The model choice problem
One thing I underestimated was how confusing model choice is for normal users.
A technical user sees a model name and can guess quite a bit from it: family, parameter count, quantization, context length, release era. A normal person sees a string that looks like a failed password reset token.
FreeWeights tries to translate that mess into a friendlier catalog. It parses model metadata, estimates storage and memory needs, groups models by task, and gives users a better starting point for their hardware.
The app still exposes technical details for people who want them. It just does not require that knowledge up front.
What this is good for today
Browser-local AI is already useful, but it is not magic.
Smaller models are good for quick questions, drafts, simple explanations, and experimenting with local chat. Newer machines can try larger models. Phones and older laptops should start small.
The best way to think about FreeWeights is not "this replaces every frontier model." It does not. The better question is simpler: do you really need the latest paid model for this particular task?

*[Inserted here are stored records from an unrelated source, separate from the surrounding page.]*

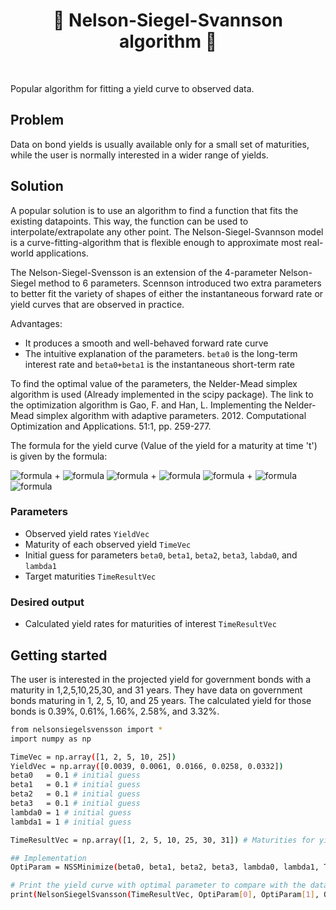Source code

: <h1 align="center" style="border-botom: none">
  <b>
    🐍 Nelson-Siegel-Svannson algorithm 🐍     
  </b>
</h1>

</br>

Popular algorithm for fitting a yield curve to observed data. 

## Problem
Data on bond yields is usually available only for a small set of maturities, while the user is normally interested in a wider range of yields. 
  
## Solution
A popular solution is to use an algorithm to find a function that fits the existing datapoints. This way, the function can be used to interpolate/extrapolate any other point. The Nelson-Siegel-Svannson model is a curve-fitting-algorithm that is flexible enough to approximate most real-world applications.

The Nelson-Siegel-Svensson is an extension of the 4-parameter Nelson-Siegel method to 6 parameters. Scennson introduced two extra parameters to better fit the variety of shapes of either the instantaneous forward rate or yield curves that are observed in practice. 

Advantages:
-  It produces a smooth and well-behaved forward rate curve 
-  The intuitive explanation of the parameters. `beta0` is the long-term interest rate and `beta0+beta1` is the instantaneous short-term rate 

To find the optimal value of the parameters, the Nelder-Mead simplex algorithm is used (Already implemented in the scipy package). The link to the optimization algorithm is Gao, F. and Han, L. Implementing the Nelder-Mead simplex algorithm with adaptive parameters. 2012. Computational Optimization and Applications. 51:1, pp. 259-277.

The formula for the yield curve (Value of the yield for a maturity at time 't') is given by the formula:

![formula](https://render.githubusercontent.com/render/math?math=\r(t)=\beta_{1}) +
![formula](https://render.githubusercontent.com/render/math?math=\beta_{2})
![formula](https://render.githubusercontent.com/render/math?math=\big(\frac{1-exp(\frac{-t}{\lambda_1})}{\frac{t}{\lambda_1}}\big)) +
![formula](https://render.githubusercontent.com/render/math?math=\beta_{3})
![formula](https://render.githubusercontent.com/render/math?math=\big(\frac{1-exp(\frac{-t}{\lambda_1})}{\frac{t}{\lambda_1}}-exp(\frac{-t}{\lambda_1})\big)) +
![formula](https://render.githubusercontent.com/render/math?math=\beta_{4})
![formula](https://render.githubusercontent.com/render/math?math=\big(\frac{1-exp(\frac{-t}{\lambda_2})}{\frac{t}{\lambda_2}}-exp(\frac{-t}{\lambda_2})\big))

### Parameters

   - Observed yield rates `YieldVec`
   - Maturity of each observed yield `TimeVec`
   - Initial guess for parameters `beta0`, `beta1`, `beta2`, `beta3`, `labda0`, and `lambda1`
   - Target maturities `TimeResultVec`

### Desired output

   - Calculated yield rates for maturities of interest `TimeResultVec`

## Getting started

The user is interested in the projected yield for government bonds with a maturity in 1,2,5,10,25,30, and 31 years. They have data on government bonds maturing in 
1, 2, 5, 10, and 25 years. The calculated yield for those bonds is 0.39%, 0.61%, 1.66%, 2.58%, and 3.32%. 

  ```bash
from nelsonsiegelsvensson import *
import numpy as np

TimeVec = np.array([1, 2, 5, 10, 25])
YieldVec = np.array([0.0039, 0.0061, 0.0166, 0.0258, 0.0332])
beta0   = 0.1 # initial guess
beta1   = 0.1 # initial guess
beta2   = 0.1 # initial guess
beta3   = 0.1 # initial guess
lambda0 = 1 # initial guess
lambda1 = 1 # initial guess

TimeResultVec = np.array([1, 2, 5, 10, 25, 30, 31]) # Maturities for yields that we are interested in

## Implementation
OptiParam = NSSMinimize(beta0, beta1, beta2, beta3, lambda0, lambda1, TimeVec, YieldVec) # The Nelder-Mead simplex algorithm is used to find the parameters that result in a curve with the minimum residuals compared to the market data.

# Print the yield curve with optimal parameter to compare with the data provided
print(NelsonSiegelSvansson(TimeResultVec, OptiParam[0], OptiParam[1], OptiParam[2], OptiParam[3], OptiParam[4], OptiParam[5]))
```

A lot of the time, you do not.
Open-source language models have improved quickly. Models that run locally today can feel surprisingly capable compared with the best public chat models from just a few years ago. For casual use, private notes, learning, and lightweight writing help, that is often enough.
Where FreeWeights is headed
The goal is to make local AI feel less like a hobbyist setup and more like a normal website.
Open the page. Pick a model. Chat privately. Learn more only if you want to.
There is still plenty to improve. Model recommendations can get smarter. Browser compatibility can be clearer. Error handling can always be better. The app should keep getting easier for people who do not know what WebGPU is and do not want to learn before asking their first question.
That is the direction: local AI without the ceremony.